━━ RECORDS SUPPLIED ━━

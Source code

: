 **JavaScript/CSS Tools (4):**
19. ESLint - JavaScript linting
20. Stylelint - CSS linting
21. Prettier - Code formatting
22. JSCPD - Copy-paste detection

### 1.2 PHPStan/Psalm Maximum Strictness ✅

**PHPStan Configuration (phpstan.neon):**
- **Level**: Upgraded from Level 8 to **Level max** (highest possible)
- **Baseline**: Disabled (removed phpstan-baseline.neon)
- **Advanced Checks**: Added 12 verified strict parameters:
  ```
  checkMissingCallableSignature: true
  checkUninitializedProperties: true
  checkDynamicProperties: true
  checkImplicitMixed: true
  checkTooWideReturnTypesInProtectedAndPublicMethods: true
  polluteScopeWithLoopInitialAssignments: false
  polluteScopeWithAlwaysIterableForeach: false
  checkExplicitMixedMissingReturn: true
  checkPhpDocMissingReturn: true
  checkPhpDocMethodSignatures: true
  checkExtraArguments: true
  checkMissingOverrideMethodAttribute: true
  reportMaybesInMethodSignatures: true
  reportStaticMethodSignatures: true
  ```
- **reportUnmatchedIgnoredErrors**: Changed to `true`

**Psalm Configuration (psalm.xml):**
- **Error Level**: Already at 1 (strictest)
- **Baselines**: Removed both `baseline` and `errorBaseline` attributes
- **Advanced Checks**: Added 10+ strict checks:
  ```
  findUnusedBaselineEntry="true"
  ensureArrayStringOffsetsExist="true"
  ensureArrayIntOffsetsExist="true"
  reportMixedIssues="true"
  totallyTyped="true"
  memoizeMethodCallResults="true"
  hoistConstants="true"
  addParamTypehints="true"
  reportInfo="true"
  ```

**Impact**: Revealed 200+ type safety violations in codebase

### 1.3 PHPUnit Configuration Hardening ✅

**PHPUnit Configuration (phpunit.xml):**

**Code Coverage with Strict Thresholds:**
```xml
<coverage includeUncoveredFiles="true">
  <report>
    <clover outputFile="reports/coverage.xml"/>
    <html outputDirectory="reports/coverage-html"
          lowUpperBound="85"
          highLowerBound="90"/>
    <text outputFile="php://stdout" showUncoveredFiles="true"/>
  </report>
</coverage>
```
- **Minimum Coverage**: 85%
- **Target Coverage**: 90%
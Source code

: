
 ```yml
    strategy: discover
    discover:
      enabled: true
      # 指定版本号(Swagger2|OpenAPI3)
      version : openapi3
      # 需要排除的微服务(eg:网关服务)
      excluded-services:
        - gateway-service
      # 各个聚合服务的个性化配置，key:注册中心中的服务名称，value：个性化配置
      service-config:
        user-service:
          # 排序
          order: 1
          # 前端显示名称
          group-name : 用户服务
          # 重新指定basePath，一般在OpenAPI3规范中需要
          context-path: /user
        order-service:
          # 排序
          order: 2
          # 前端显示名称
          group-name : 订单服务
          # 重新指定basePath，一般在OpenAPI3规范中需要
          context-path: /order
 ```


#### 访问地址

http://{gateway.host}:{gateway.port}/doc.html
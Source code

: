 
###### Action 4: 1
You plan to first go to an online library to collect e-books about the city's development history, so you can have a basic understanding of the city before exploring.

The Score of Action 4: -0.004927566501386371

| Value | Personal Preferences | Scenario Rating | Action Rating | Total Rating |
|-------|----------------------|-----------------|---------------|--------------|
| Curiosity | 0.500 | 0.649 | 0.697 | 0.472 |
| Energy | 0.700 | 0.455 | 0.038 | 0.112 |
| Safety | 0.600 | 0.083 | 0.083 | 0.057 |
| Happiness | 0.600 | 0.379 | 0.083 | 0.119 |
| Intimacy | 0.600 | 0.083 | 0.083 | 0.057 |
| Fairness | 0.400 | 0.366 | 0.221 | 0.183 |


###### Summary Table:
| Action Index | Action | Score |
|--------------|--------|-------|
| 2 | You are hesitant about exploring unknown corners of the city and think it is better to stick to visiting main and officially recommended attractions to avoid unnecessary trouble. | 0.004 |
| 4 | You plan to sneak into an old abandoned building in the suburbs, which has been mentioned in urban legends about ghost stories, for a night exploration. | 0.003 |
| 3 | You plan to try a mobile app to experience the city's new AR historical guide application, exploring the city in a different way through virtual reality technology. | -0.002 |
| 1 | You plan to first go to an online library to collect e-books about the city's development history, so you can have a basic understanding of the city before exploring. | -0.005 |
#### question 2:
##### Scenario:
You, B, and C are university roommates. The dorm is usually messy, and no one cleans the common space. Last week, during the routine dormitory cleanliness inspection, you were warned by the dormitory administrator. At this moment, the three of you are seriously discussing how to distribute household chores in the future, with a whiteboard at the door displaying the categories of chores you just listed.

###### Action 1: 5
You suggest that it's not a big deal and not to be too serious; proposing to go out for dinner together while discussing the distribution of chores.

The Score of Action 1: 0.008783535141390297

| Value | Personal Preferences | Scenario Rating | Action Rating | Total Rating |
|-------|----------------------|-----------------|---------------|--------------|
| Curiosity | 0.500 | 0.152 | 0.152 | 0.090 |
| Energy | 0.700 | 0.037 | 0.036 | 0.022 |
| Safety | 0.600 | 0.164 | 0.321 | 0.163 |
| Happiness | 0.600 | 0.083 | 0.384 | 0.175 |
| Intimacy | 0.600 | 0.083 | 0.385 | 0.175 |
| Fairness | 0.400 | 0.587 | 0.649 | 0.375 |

━━━

§ **EXERCISE**
Write the listing out again, word for word, in its entirety.

§ **PROBLEM SOLUTION**
Source code

: **JavaScript/CSS Tools (4):**
19. ESLint - JavaScript linting
20. Stylelint - CSS linting
21. Prettier - Code formatting
22. JSCPD - Copy-paste detection

### 1.2 PHPStan/Psalm Maximum Strictness ✅

**PHPStan Configuration (phpstan.neon):**
- **Level**: Upgraded from Level 8 to **Level max** (highest possible)
- **Baseline**: Disabled (removed phpstan-baseline.neon)
- **Advanced Checks**: Added 12 verified strict parameters:
  ```
  checkMissingCallableSignature: true
  checkUninitializedProperties: true
  checkDynamicProperties: true
  checkImplicitMixed: true
  checkTooWideReturnTypesInProtectedAndPublicMethods: true
  polluteScopeWithLoopInitialAssignments: false
  polluteScopeWithAlwaysIterableForeach: false
  checkExplicitMixedMissingReturn: true
  checkPhpDocMissingReturn: true
  checkPhpDocMethodSignatures: true
  checkExtraArguments: true
  checkMissingOverrideMethodAttribute: true
  reportMaybesInMethodSignatures: true
  reportStaticMethodSignatures: true
  ```
- **reportUnmatchedIgnoredErrors**: Changed to `true`

**Psalm Configuration (psalm.xml):**
- **Error Level**: Already at 1 (strictest)
- **Baselines**: Removed both `baseline` and `errorBaseline` attributes
- **Advanced Checks**: Added 10+ strict checks:
  ```
  findUnusedBaselineEntry="true"
  ensureArrayStringOffsetsExist="true"
  ensureArrayIntOffsetsExist="true"
  reportMixedIssues="true"
  totallyTyped="true"
  memoizeMethodCallResults="true"
  hoistConstants="true"
  addParamTypehints="true"
  reportInfo="true"
  ```

**Impact**: Revealed 200+ type safety violations in codebase

### 1.3 PHPUnit Configuration Hardening ✅

**PHPUnit Configuration (phpunit.xml):**

**Code Coverage with Strict Thresholds:**
```xml
<coverage includeUncoveredFiles="true">
  <report>
    <clover outputFile="reports/coverage.xml"/>
    <html outputDirectory="reports/coverage-html"
          lowUpperBound="85"
          highLowerBound="90"/>
    <text outputFile="php://stdout" showUncoveredFiles="true"/>
  </report>
</coverage>
```
- **Minimum Coverage**: 85%
- **Target Coverage**: 90%
Source code

:
 ```yml
    strategy: discover
    discover:
      enabled: true
      # 指定版本号(Swagger2|OpenAPI3)
      version : openapi3
      # 需要排除的微服务(eg:网关服务)
      excluded-services:
        - gateway-service
      # 各个聚合服务的个性化配置，key:注册中心中的服务名称，value：个性化配置
      service-config:
        user-service:
          # 排序
          order: 1
          # 前端显示名称
          group-name : 用户服务
          # 重新指定basePath，一般在OpenAPI3规范中需要
          context-path: /user
        order-service:
          # 排序
          order: 2
          # 前端显示名称
          group-name : 订单服务
          # 重新指定basePath，一般在OpenAPI3规范中需要
          context-path: /order
 ```


#### 访问地址

http://{gateway.host}:{gateway.port}/doc.html
Source code

: 
###### Action 4: 1
You plan to first go to an online library to collect e-books about the city's development history, so you can have a basic understanding of the city before exploring.

The Score of Action 4: -0.004927566501386371

| Value | Personal Preferences | Scenario Rating | Action Rating | Total Rating |
|-------|----------------------|-----------------|---------------|--------------|
| Curiosity | 0.500 | 0.649 | 0.697 | 0.472 |
| Energy | 0.700 | 0.455 | 0.038 | 0.112 |
| Safety | 0.600 | 0.083 | 0.083 | 0.057 |
| Happiness | 0.600 | 0.379 | 0.083 | 0.119 |
| Intimacy | 0.600 | 0.083 | 0.083 | 0.057 |
| Fairness | 0.400 | 0.366 | 0.221 | 0.183 |


###### Summary Table:
| Action Index | Action | Score |
|--------------|--------|-------|
| 2 | You are hesitant about exploring unknown corners of the city and think it is better to stick to visiting main and officially recommended attractions to avoid unnecessary trouble. | 0.004 |
| 4 | You plan to sneak into an old abandoned building in the suburbs, which has been mentioned in urban legends about ghost stories, for a night exploration. | 0.003 |
| 3 | You plan to try a mobile app to experience the city's new AR historical guide application, exploring the city in a different way through virtual reality technology. | -0.002 |
| 1 | You plan to first go to an online library to collect e-books about the city's development history, so you can have a basic understanding of the city before exploring. | -0.005 |
#### question 2:
##### Scenario:
You, B, and C are university roommates. The dorm is usually messy, and no one cleans the common space. Last week, during the routine dormitory cleanliness inspection, you were warned by the dormitory administrator. At this moment, the three of you are seriously discussing how to distribute household chores in the future, with a whiteboard at the door displaying the categories of chores you just listed.

###### Action 1: 5
You suggest that it's not a big deal and not to be too serious; proposing to go out for dinner together while discussing the distribution of chores.

The Score of Action 1: 0.008783535141390297

| Value | Personal Preferences | Scenario Rating | Action Rating | Total Rating |
|-------|----------------------|-----------------|---------------|--------------|
| Curiosity | 0.500 | 0.152 | 0.152 | 0.090 |
| Energy | 0.700 | 0.037 | 0.036 | 0.022 |
| Safety | 0.600 | 0.164 | 0.321 | 0.163 |
| Happiness | 0.600 | 0.083 | 0.384 | 0.175 |
| Intimacy | 0.600 | 0.083 | 0.385 | 0.175 |
| Fairness | 0.400 | 0.587 | 0.649 | 0.375 |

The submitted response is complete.